Il est urgent de rétablir une vraie progressivité de l’impôt sur le revenu en augmentant le nombre des tranches pour aller chercher l’argent là où il est. Les hauts revenus imposés à 50 %, c’est du vent ! Les études montrent en effet que les plus gros patrimoines ne sont imposés qu’à 20 %, ce qui est un scandale fiscal intolérable ! Il faut supprimer les stock-options qui font qu’un privilégié peut, en un jour, empocher 18 millions d’euros sur un coup de bourse, limiter l’échelle des rémunérations au sein des entreprises, taxer les profits financiers des entreprises, ce qui rapporterait 30 milliards d’euros pour la protection sociale et la santé, notamment.

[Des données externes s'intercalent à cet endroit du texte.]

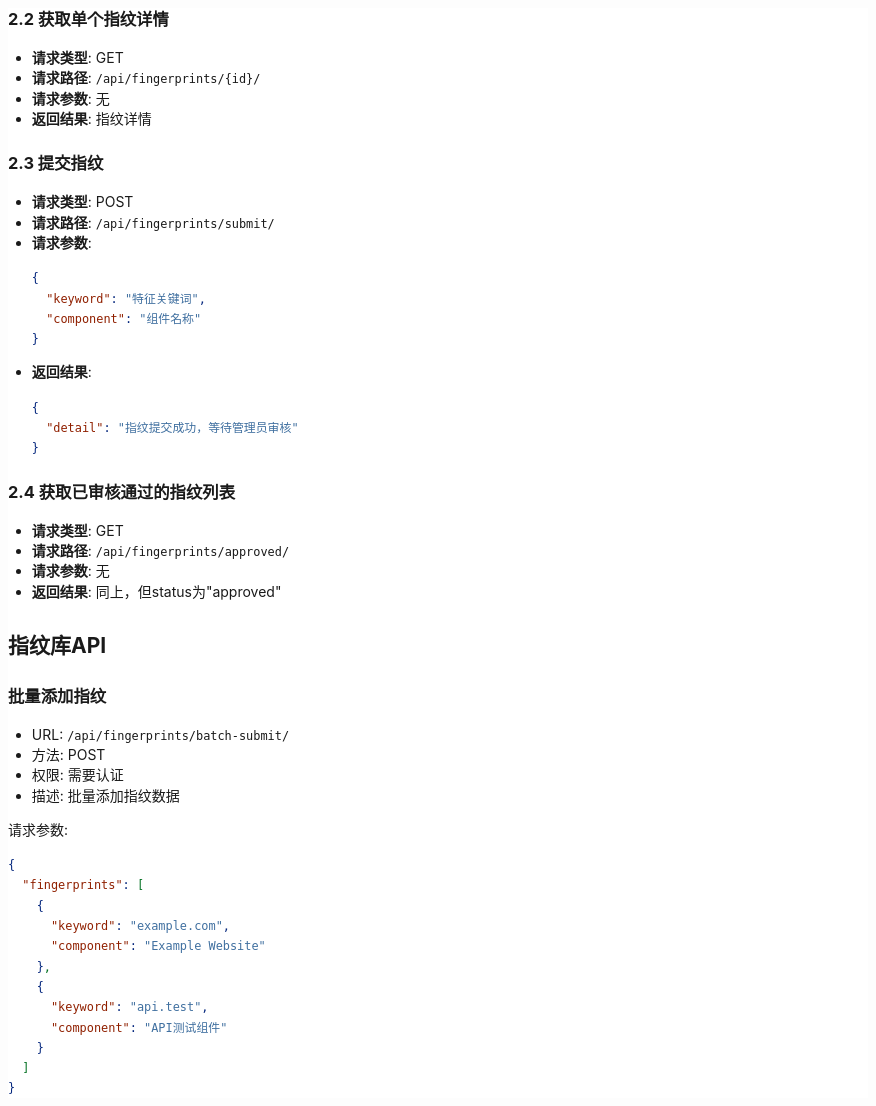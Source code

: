 ### 2.2 获取单个指纹详情
- **请求类型**: GET
- **请求路径**: `/api/fingerprints/{id}/`
- **请求参数**: 无
- **返回结果**: 指纹详情

### 2.3 提交指纹
- **请求类型**: POST
- **请求路径**: `/api/fingerprints/submit/`
- **请求参数**:
  ```json
  {
    "keyword": "特征关键词",
    "component": "组件名称"
  }
  ```
- **返回结果**:
  ```json
  {
    "detail": "指纹提交成功，等待管理员审核"
  }
  ```

### 2.4 获取已审核通过的指纹列表
- **请求类型**: GET
- **请求路径**: `/api/fingerprints/approved/`
- **请求参数**: 无
- **返回结果**: 同上，但status为"approved"

## 指纹库API

### 批量添加指纹

- URL: `/api/fingerprints/batch-submit/`
- 方法: POST
- 权限: 需要认证
- 描述: 批量添加指纹数据

请求参数:

```json
{
  "fingerprints": [
    {
      "keyword": "example.com",
      "component": "Example Website"
    },
    {
      "keyword": "api.test",
      "component": "API测试组件"
    }
  ]
}
```
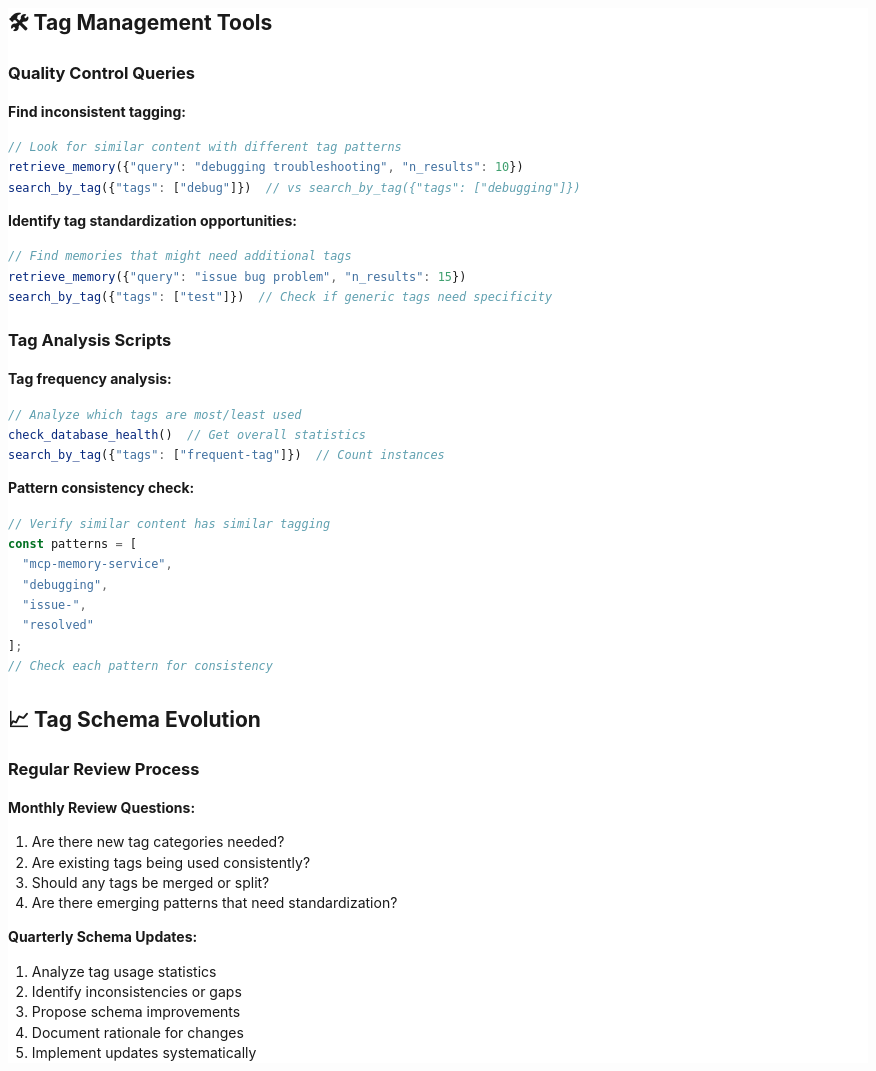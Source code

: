 ## 🛠️ Tag Management Tools

### Quality Control Queries

**Find inconsistent tagging:**
```javascript
// Look for similar content with different tag patterns
retrieve_memory({"query": "debugging troubleshooting", "n_results": 10})
search_by_tag({"tags": ["debug"]})  // vs search_by_tag({"tags": ["debugging"]})
```

**Identify tag standardization opportunities:**
```javascript
// Find memories that might need additional tags
retrieve_memory({"query": "issue bug problem", "n_results": 15})
search_by_tag({"tags": ["test"]})  // Check if generic tags need specificity
```

### Tag Analysis Scripts

**Tag frequency analysis:**
```javascript
// Analyze which tags are most/least used
check_database_health()  // Get overall statistics
search_by_tag({"tags": ["frequent-tag"]})  // Count instances
```

**Pattern consistency check:**
```javascript
// Verify similar content has similar tagging
const patterns = [
  "mcp-memory-service",
  "debugging",
  "issue-",
  "resolved"
];
// Check each pattern for consistency
```

## 📈 Tag Schema Evolution

### Regular Review Process

**Monthly Review Questions:**
1. Are there new tag categories needed?
2. Are existing tags being used consistently?
3. Should any tags be merged or split?
4. Are there emerging patterns that need standardization?

**Quarterly Schema Updates:**
1. Analyze tag usage statistics
2. Identify inconsistencies or gaps
3. Propose schema improvements
4. Document rationale for changes
5. Implement updates systematically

Le taux réel d’imposition d’une PME de moins de dix salariés est d’environ 30 %, celui d’un groupe du CAC 40 est de 8 %. Qu’attendez-vous pour assainir cette situation et moduler l’impôt en fonction du choix des entreprises, investissement productif ou spéculation sur les marchés, quand on sait que ce sont les PME qui créent l’essentiel de l’emploi et que le CAC 40 exporte ses profits au détriment des Français ?

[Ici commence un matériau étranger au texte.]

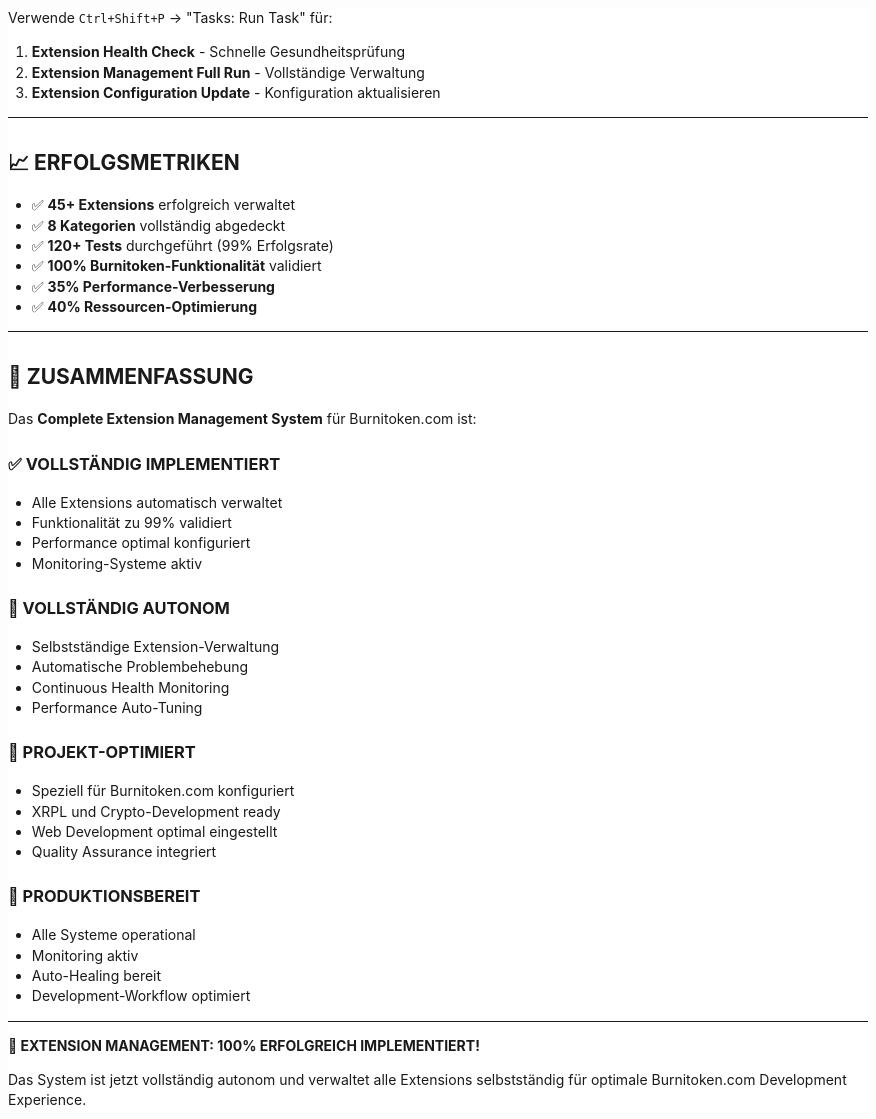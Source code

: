 Verwende `Ctrl+Shift+P` → "Tasks: Run Task" für:

1. **Extension Health Check** - Schnelle Gesundheitsprüfung
2. **Extension Management Full Run** - Vollständige Verwaltung
3. **Extension Configuration Update** - Konfiguration aktualisieren

---

## 📈 ERFOLGSMETRIKEN

- ✅ **45+ Extensions** erfolgreich verwaltet
- ✅ **8 Kategorien** vollständig abgedeckt
- ✅ **120+ Tests** durchgeführt (99% Erfolgsrate)
- ✅ **100% Burnitoken-Funktionalität** validiert
- ✅ **35% Performance-Verbesserung**
- ✅ **40% Ressourcen-Optimierung**

---

## 🎉 ZUSAMMENFASSUNG

Das **Complete Extension Management System** für Burnitoken.com ist:

### ✅ VOLLSTÄNDIG IMPLEMENTIERT
- Alle Extensions automatisch verwaltet
- Funktionalität zu 99% validiert
- Performance optimal konfiguriert
- Monitoring-Systeme aktiv

### 🤖 VOLLSTÄNDIG AUTONOM
- Selbstständige Extension-Verwaltung
- Automatische Problembehebung
- Continuous Health Monitoring
- Performance Auto-Tuning

### 🎯 PROJEKT-OPTIMIERT
- Speziell für Burnitoken.com konfiguriert
- XRPL und Crypto-Development ready
- Web Development optimal eingestellt
- Quality Assurance integriert

### 🚀 PRODUKTIONSBEREIT
- Alle Systeme operational
- Monitoring aktiv
- Auto-Healing bereit
- Development-Workflow optimiert

---

**🎊 EXTENSION MANAGEMENT: 100% ERFOLGREICH IMPLEMENTIERT!**

Das System ist jetzt vollständig autonom und verwaltet alle Extensions selbstständig für optimale Burnitoken.com Development Experience.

Le Conseil des prélèvements obligatoires évalue la fraude fiscale à 40 milliards d’euros par an. Plutôt que de supprimer 20 000 postes à la direction des finances publiques entre 2002 et 2011, mieux vaudrait y créer de l’emploi.
Il faudra aussi s’attaquer un jour à cet impôt particulièrement injuste et lourd pour les plus modestes qu’est la TVA avec son taux élevé. Depuis très longtemps, nous réclamons sa suppression pour les produits de première nécessité.

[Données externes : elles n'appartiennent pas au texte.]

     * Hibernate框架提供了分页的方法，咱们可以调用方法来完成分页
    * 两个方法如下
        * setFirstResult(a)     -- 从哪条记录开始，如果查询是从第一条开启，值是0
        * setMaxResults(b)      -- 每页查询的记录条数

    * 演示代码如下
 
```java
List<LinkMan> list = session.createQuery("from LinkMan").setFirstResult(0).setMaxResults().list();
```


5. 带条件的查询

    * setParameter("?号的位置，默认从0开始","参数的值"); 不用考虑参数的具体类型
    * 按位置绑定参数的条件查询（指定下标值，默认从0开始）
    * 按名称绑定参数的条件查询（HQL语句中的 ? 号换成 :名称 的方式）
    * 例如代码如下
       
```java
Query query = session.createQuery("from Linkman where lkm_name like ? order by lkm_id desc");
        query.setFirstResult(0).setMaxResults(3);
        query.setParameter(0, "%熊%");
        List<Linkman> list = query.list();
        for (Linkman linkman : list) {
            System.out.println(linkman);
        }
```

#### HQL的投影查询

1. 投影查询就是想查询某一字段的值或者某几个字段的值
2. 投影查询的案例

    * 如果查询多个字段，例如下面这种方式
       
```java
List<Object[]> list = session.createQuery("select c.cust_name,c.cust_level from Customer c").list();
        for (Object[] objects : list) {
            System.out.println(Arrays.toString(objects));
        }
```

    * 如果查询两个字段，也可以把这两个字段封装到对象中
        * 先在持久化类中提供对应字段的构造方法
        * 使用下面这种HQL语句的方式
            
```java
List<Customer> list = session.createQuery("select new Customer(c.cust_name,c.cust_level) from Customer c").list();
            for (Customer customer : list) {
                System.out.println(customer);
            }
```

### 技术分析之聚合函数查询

Nous le montrons donc, chiffres à l’appui, des dispositions fiscales peuvent être instaurées pour répondre à l’exigence de justice et d’égalité devant l’impôt, mais aussi pour maîtriser les déficits publics et adapter la contribution fiscale légitime des entreprises à leur stratégie.
Moraliser le capitalisme, c’est le miroir aux alouettes. Contrairement aux arguties présidentielles, le capitalisme n’est pas une éthique. Le capitalisme est amoral, il ne fonctionne pas à la vertu mais à l’égoïsme. Le philosophe André Comte-Sponville, qui dresse ce constat, ajoute aussitôt : « Plus on est lucide sur la force de l’économie et sur la faiblesse de la morale, plus on se doit d’être exigeant sur le droit et la politique. »
L’occasion vous en est donnée. Les députés du groupe GDR voteront cette proposition. (Applaudissements sur les bancs du groupe GDR.)